In this chapter, I’ll walk you through the complete process of Five-Step UML, but I won’t go into a lot of detail or tie together all the tasks outside of modeling, architecture, design, and coding. Later in the book, in Chapters 6 through 11, we’ll go though each step in more detail and see how you can tie the models to management, testing, and documentation tasks.

The Five Steps are as follows:

  1. Define. Identify the requirements of your system via Use Case Diagrams. Add other diagrams where they shed light on the use cases.

  2. Refine. Detail the steps in each requirement via scenarios captured in Activity Diagrams. Add other diagrams where they shed light on the activities.

  3. Assign. Use the Activity Diagrams to assign the steps to elements of your system.

  4. Design. Show the relations among the elements with Component Diagrams. Add other diagrams where they shed light on the components.

  5. Repeat/iterate/drill down/divide and conquer. Narrow the scope of your process to individual elements (designed with Class Diagrams); or expand it out to whole systems (designed with Deployment Diagrams). Add other diagrams wherever they help you understand the system. Repeat Steps 1 through 4 as appropriate for the current scope. Like Boehm’s Spiral development process, Evolutionary Development, and many other modern processes, Five-Step UML is an incremental, recursive approach.

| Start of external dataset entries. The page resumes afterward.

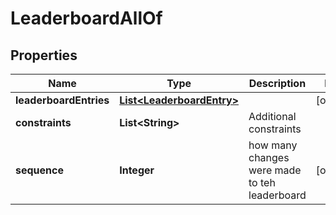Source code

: 

# LeaderboardAllOf


## Properties

Name | Type | Description | Notes
------------ | ------------- | ------------- | -------------
**leaderboardEntries** | [**List&lt;LeaderboardEntry&gt;**](LeaderboardEntry.md) |  |  [optional]
**constraints** | **List&lt;String&gt;** | Additional constraints | 
**sequence** | **Integer** | how many changes were made to teh leaderboard |  [optional]



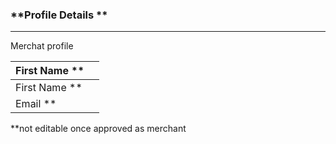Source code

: ### **Profile Details **

---

Merchat profile

| First Name \*\* |  |
| :--- | :---: |
| First Name \*\* |  |
| Email \*\* |  |

\*\*not editable once approved as merchant 

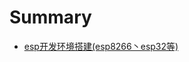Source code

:# Summary

* [esp开发环境搭建(esp8266丶esp32等)](https://github.com/Neutree/note/blob/master/Embedded/esp/esp开发环境搭建.md)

“But What I Know Doesn’t Fit These Steps . . . ”

What happens when you learn something or know something that doesn’t “fit” your current step in Five-Step UML? Suppose your requirements tell you beyond a doubt that you’ll need a Web server, a DB server, and a firewall box? You can’t model that as a set of use cases.

In that case, read the first guideline in Chapter 3, Do What Works. These steps and the order they are in form a useful set of guidelines, not a rigid set of rules.

You can either read ahead in Five-Step UML to find the right way to handle the information; or you can simply write it down and set it aside, then revisit it until you find a step where you learn how to model the information.

Do What Works usually implies “update the model and draw the diagrams that fit what you know.” But right now, you’re just learning UML, so you can’t be expected to know how to model every piece of information. Just write it down and move along.

I’ll talk about this idea in more detail in the next chapter, along with a whole bunch of pragmatic guidelines to help you find your way through the modeling maze.